::: Data provided :::

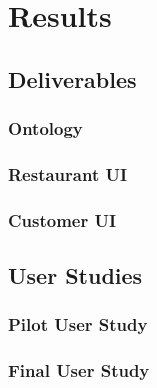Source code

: \chapter{Results}

\section{Deliverables}

\subsection{Ontology}

\subsection{Restaurant UI}

\subsection{Customer UI}

\section{User Studies}

\subsection{Pilot User Study}

\subsection{Final User Study}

:::

## Your goal:
The data should be printed again unchanged; leave its pictures out.

## Solution to the exercise:
Source code

: \chapter{Results}

\section{Deliverables}

\subsection{Ontology}

\subsection{Restaurant UI}

\subsection{Customer UI}

\section{User Studies}

\subsection{Pilot User Study}

\subsection{Final User Study}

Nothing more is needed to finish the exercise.